-------- Supplied data --------

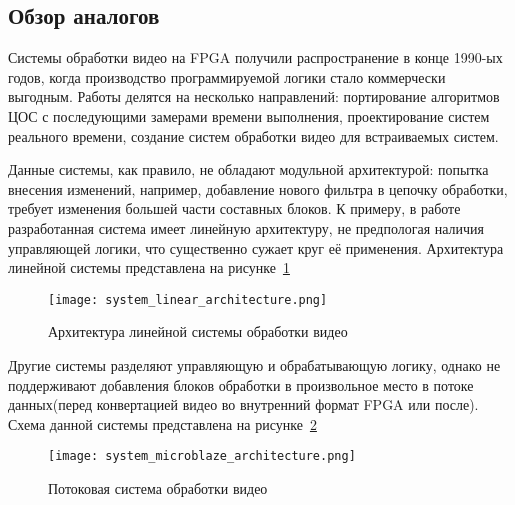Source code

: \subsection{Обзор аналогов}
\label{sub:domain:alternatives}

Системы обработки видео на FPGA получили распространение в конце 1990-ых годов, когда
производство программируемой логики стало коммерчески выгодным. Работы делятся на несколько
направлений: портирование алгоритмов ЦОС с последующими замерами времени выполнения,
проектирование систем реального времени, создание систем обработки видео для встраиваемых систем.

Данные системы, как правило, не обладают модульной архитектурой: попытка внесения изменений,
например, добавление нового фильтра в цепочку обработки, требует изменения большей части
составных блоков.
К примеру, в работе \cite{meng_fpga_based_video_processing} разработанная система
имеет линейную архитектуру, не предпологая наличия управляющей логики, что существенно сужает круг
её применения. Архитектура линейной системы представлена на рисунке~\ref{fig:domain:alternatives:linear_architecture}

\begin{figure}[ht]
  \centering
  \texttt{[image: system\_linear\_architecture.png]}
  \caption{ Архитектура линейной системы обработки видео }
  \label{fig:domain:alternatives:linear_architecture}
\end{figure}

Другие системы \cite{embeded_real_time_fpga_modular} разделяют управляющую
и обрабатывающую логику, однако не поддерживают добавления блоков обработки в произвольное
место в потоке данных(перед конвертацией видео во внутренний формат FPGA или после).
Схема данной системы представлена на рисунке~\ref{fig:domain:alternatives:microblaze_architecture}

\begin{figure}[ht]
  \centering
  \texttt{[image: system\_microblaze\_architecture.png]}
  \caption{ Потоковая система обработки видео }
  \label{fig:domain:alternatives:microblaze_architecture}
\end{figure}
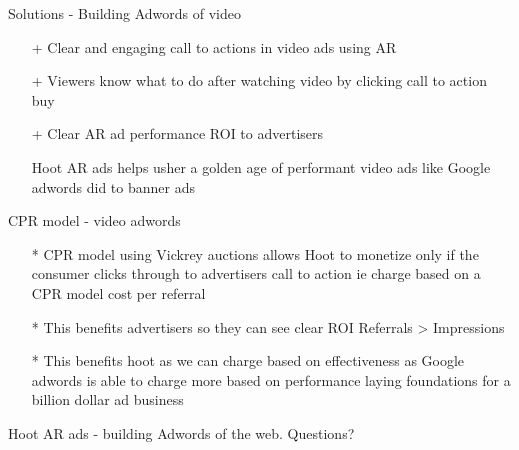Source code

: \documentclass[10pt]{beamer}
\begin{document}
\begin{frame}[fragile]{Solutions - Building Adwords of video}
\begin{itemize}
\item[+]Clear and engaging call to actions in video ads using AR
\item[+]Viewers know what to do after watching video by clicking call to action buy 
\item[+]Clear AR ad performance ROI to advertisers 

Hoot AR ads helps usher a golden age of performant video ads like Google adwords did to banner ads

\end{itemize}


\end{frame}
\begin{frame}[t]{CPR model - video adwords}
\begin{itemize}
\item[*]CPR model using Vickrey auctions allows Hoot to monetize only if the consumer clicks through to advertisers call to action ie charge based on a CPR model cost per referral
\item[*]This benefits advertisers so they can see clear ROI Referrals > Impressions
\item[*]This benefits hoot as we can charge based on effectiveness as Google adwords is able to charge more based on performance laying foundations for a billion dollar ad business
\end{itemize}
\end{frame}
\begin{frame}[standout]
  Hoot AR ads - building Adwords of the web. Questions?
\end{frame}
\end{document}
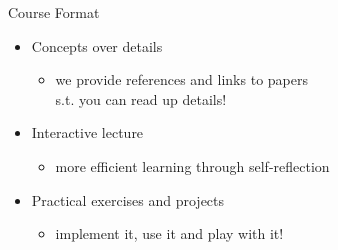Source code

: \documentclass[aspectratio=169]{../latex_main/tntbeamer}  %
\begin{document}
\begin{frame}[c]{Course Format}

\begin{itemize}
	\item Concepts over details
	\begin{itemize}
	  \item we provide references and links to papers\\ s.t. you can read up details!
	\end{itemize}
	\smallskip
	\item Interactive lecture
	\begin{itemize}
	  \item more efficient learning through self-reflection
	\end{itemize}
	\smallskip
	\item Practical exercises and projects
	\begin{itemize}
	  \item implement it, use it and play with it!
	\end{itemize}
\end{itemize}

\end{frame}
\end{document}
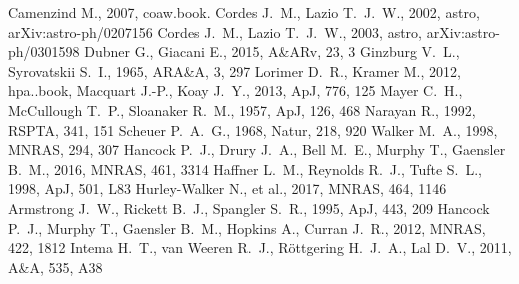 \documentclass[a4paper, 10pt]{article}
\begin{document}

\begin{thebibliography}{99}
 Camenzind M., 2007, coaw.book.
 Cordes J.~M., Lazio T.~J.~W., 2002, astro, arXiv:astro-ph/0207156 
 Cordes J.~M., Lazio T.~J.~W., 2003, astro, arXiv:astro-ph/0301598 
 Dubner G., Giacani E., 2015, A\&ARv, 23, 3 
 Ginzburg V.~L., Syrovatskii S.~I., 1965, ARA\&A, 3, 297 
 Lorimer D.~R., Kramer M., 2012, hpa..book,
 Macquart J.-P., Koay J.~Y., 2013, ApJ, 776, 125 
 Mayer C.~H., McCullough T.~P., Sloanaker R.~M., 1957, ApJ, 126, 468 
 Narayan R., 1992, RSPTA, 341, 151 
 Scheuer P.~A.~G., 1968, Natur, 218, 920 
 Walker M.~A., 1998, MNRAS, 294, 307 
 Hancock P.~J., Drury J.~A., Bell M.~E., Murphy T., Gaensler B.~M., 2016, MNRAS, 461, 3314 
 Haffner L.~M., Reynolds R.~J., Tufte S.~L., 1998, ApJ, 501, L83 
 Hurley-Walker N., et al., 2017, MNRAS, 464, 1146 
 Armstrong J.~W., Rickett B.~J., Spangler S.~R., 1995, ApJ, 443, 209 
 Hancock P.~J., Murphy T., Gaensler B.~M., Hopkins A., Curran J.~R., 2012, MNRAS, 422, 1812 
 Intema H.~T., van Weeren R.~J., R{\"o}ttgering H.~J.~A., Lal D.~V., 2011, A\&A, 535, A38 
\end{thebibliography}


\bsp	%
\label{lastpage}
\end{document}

--------

## Aim of the exercise
Write every line above again exactly, but leave the pictures out.

## Response to this exercise
Source code

: \subsection{Обзор аналогов}
\label{sub:domain:alternatives}

Системы обработки видео на FPGA получили распространение в конце 1990-ых годов, когда
производство программируемой логики стало коммерчески выгодным. Работы делятся на несколько
направлений: портирование алгоритмов ЦОС с последующими замерами времени выполнения,
проектирование систем реального времени, создание систем обработки видео для встраиваемых систем.

Данные системы, как правило, не обладают модульной архитектурой: попытка внесения изменений,
например, добавление нового фильтра в цепочку обработки, требует изменения большей части
составных блоков.
К примеру, в работе \cite{meng_fpga_based_video_processing} разработанная система
имеет линейную архитектуру, не предпологая наличия управляющей логики, что существенно сужает круг
её применения. Архитектура линейной системы представлена на рисунке~\ref{fig:domain:alternatives:linear_architecture}

\begin{figure}[ht]
  \centering
  \texttt{[image: system\_linear\_architecture.png]}
  \caption{ Архитектура линейной системы обработки видео }
  \label{fig:domain:alternatives:linear_architecture}
\end{figure}

Другие системы \cite{embeded_real_time_fpga_modular} разделяют управляющую
и обрабатывающую логику, однако не поддерживают добавления блоков обработки в произвольное
место в потоке данных(перед конвертацией видео во внутренний формат FPGA или после).
Схема данной системы представлена на рисунке~\ref{fig:domain:alternatives:microblaze_architecture}

\begin{figure}[ht]
  \centering
  \texttt{[image: system\_microblaze\_architecture.png]}
  \caption{ Потоковая система обработки видео }
  \label{fig:domain:alternatives:microblaze_architecture}
\end{figure}
Source code

: \documentclass[10pt]{beamer}
\begin{document}
\begin{frame}[fragile]{Solutions - Building Adwords of video}
\begin{itemize}
\item[+]Clear and engaging call to actions in video ads using AR
\item[+]Viewers know what to do after watching video by clicking call to action buy 
\item[+]Clear AR ad performance ROI to advertisers 

Hoot AR ads helps usher a golden age of performant video ads like Google adwords did to banner ads

\end{itemize}


\end{frame}
\begin{frame}[t]{CPR model - video adwords}
\begin{itemize}
\item[*]CPR model using Vickrey auctions allows Hoot to monetize only if the consumer clicks through to advertisers call to action ie charge based on a CPR model cost per referral
\item[*]This benefits advertisers so they can see clear ROI Referrals > Impressions
\item[*]This benefits hoot as we can charge based on effectiveness as Google adwords is able to charge more based on performance laying foundations for a billion dollar ad business
\end{itemize}
\end{frame}
\begin{frame}[standout]
  Hoot AR ads - building Adwords of the web. Questions?
\end{frame}
\end{document}
Source code

: \documentclass[aspectratio=169]{../latex_main/tntbeamer}  %
\begin{document}
\begin{frame}[c]{Course Format}

\begin{itemize}
	\item Concepts over details
	\begin{itemize}
	  \item we provide references and links to papers\\ s.t. you can read up details!
	\end{itemize}
	\smallskip
	\item Interactive lecture
	\begin{itemize}
	  \item more efficient learning through self-reflection
	\end{itemize}
	\smallskip
	\item Practical exercises and projects
	\begin{itemize}
	  \item implement it, use it and play with it!
	\end{itemize}
\end{itemize}

\end{frame}
\end{document}
 \documentclass[a4paper, 10pt]{article}
\begin{document}

\begin{thebibliography}{99}
 Camenzind M., 2007, coaw.book.
 Cordes J.~M., Lazio T.~J.~W., 2002, astro, arXiv:astro-ph/0207156 
 Cordes J.~M., Lazio T.~J.~W., 2003, astro, arXiv:astro-ph/0301598 
 Dubner G., Giacani E., 2015, A\&ARv, 23, 3 
 Ginzburg V.~L., Syrovatskii S.~I., 1965, ARA\&A, 3, 297 
 Lorimer D.~R., Kramer M., 2012, hpa..book,
 Macquart J.-P., Koay J.~Y., 2013, ApJ, 776, 125 
 Mayer C.~H., McCullough T.~P., Sloanaker R.~M., 1957, ApJ, 126, 468 
 Narayan R., 1992, RSPTA, 341, 151 
 Scheuer P.~A.~G., 1968, Natur, 218, 920 
 Walker M.~A., 1998, MNRAS, 294, 307 
 Hancock P.~J., Drury J.~A., Bell M.~E., Murphy T., Gaensler B.~M., 2016, MNRAS, 461, 3314 
 Haffner L.~M., Reynolds R.~J., Tufte S.~L., 1998, ApJ, 501, L83 
 Hurley-Walker N., et al., 2017, MNRAS, 464, 1146 
 Armstrong J.~W., Rickett B.~J., Spangler S.~R., 1995, ApJ, 443, 209 
 Hancock P.~J., Murphy T., Gaensler B.~M., Hopkins A., Curran J.~R., 2012, MNRAS, 422, 1812 
 Intema H.~T., van Weeren R.~J., R{\"o}ttgering H.~J.~A., Lal D.~V., 2011, A\&A, 535, A38 
\end{thebibliography}


\bsp	%
\label{lastpage}
\end{document}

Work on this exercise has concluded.